Hyundai Delivers First 2019 NEXO Fuel Cell SUV

by David Mowatt

The first Hyundai NEXO fuel cell SUV has finally been delivered to former scientist Todd Hochrad of Ventura, California, a dedicated electric vehicle driver for over a decade.

After purchasing his first electric vehicle nearly 15 years ago, Hochrad has recently become the first U.S. customer to drive off in the brand new Hyundai NEXO, the only mass-produced fuel cell SUV for the U.S. market.

Yong-woo (William) Lee, President and CEO of Hyundai Motor North America (right), congratulating Todd Hochrad (left)

Announced back in October of 2018 at the Sunset Marquis hotel in Hollywood, California, the Hyundai NEXO stood as the technological flagship of Hyundai’s growing eco-vehicle portfolio thanks to its utilization of hydrogen fuel cell technology.

At the time,  Dr. Woong-chul Yang, Vice Chairman, Hyundai Motor Company, stated:

“Hydrogen energy is the key to building a more sustainable society. Hyundai Motor Company has already taken a lead in hydrogen technology with the introduction of the Tucson fuel cell. Yet as another result of this earth-saving effort, I am so proud to introduce to you our second-generation NEXO Fuel Cell Electric Vehicle as a culmination of our cutting-edge technologies.”

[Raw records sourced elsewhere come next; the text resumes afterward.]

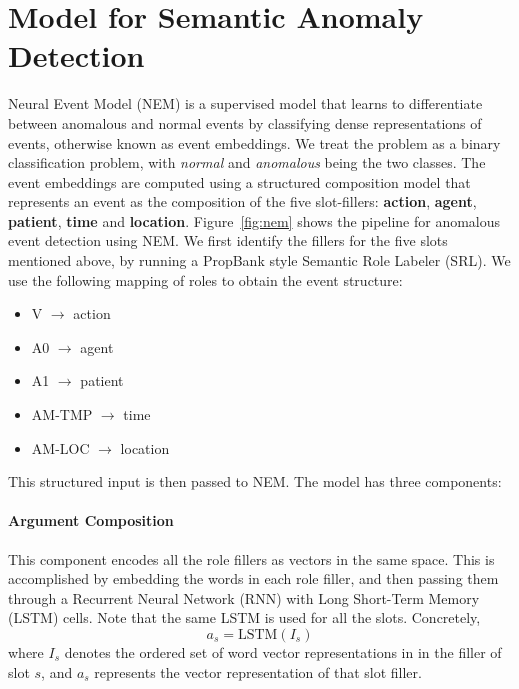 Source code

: \section{Model for Semantic Anomaly Detection}
Neural Event Model (NEM) is a supervised model that learns to differentiate between anomalous and
normal events by 
classifying dense representations of events, otherwise known as event embeddings. We treat the problem as a binary classification problem, with
\textit{normal} and \textit{anomalous} being the two classes.
The event embeddings are computed using a structured composition model
that represents an event as the composition of the five slot-fillers: \textbf{action},
\textbf{agent}, \textbf{patient}, \textbf{time} and \textbf{location}.
Figure~\ref{fig:nem} shows the pipeline for anomalous event detection using NEM\@. We
first identify the fillers for the five slots mentioned above, by running a PropBank \citep{palmer2005proposition}
style Semantic Role Labeler (SRL). We use the following mapping of roles to obtain the event structure:
\begin{itemize}
 \item V $\rightarrow$ action
 \item A0 $\rightarrow$ agent
 \item A1 $\rightarrow$ patient
 \item AM-TMP $\rightarrow$ time
 \item AM-LOC $\rightarrow$ location
\end{itemize}
This structured input is then passed to NEM\@. The model has three components:

\paragraph{Argument Composition} This component encodes all the role fillers as vectors in the same space.
This is accomplished by embedding the words in each role filler, and then passing them through a Recurrent
Neural Network (RNN) with Long Short-Term Memory (LSTM) \citep{hochreiter1997long} cells. Note that the same LSTM is
used for all the slots. Concretely,
\begin{equation}
 a_s = \text{LSTM}(I_s)
\end{equation}
where $I_s$ denotes the ordered set of word vector representations in in the filler of slot $s$, and
$a_s$ represents the vector representation of that slot filler.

The new fuel cell SUV is currently available in two variants: the NEXO Blue model and the NEXO Limited model. The NEXO Blue model, which sports an estimated range of 380 miles, can be leased for $399, while the NEXO Limited model, which sports an estimated range of 354 miles, can be leased for $449 for 36 months. The NEXO Blue models reportedly feature estimated MPGe (miles per gallon equivalent) of 65 city, 58 highway, and 61 combined, while the NEXO Limited models reportedly feature estimated MPGe of 59 city, 54 highway, and 57 combined. According to Hyundai, the hydrogen fuel cell technology included in the NEXO SUV means refueling time can be achieved in as little as five minutes.

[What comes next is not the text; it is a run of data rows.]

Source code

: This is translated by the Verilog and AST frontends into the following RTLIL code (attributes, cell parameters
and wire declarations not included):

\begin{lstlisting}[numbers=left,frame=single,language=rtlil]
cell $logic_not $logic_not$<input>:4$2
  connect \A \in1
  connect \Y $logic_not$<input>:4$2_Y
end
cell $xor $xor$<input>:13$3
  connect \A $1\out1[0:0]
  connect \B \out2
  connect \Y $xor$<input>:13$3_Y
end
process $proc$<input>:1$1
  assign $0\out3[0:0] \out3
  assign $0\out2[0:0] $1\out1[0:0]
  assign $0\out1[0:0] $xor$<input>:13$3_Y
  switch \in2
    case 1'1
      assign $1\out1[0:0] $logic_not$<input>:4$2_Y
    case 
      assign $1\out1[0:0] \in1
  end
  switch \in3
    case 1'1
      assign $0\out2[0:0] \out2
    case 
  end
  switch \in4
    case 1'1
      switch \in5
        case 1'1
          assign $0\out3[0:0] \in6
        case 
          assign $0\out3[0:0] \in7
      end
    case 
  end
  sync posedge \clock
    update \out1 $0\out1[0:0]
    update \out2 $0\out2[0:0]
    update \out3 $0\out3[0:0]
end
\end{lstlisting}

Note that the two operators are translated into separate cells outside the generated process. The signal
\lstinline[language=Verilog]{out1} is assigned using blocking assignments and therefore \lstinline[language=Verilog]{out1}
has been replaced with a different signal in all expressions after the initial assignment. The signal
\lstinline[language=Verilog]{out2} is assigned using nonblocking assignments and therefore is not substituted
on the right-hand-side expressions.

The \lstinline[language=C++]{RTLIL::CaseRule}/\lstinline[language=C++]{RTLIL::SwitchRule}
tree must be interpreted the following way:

Hyundai claims that the NEXO fuel cell SUV features exclusive dedicated vehicle architecture when compared to their previous Tuscon FCEV model, including:

  • Lighter weight
  • Improved power-to-weight ratio
  • Faster acceleration from 0 to 60 mph than the Tucson FCEV
  • Increased rear cargo volume of 29.6 cubic feet; 5.8 cubic feet more than Tucson FCEV
  • Allows battery to be relocated to the trunk
  • Improved fuel cell system layout with better space efficiency

At this time, limited hydrogen fuel cell infrastructure will most likely keep the NEXO SUV restricted to certain regions within the U.S., primarily San Francisco and Southern California. Whether or not we will see the NEXO in more states in the future has yet to be announced.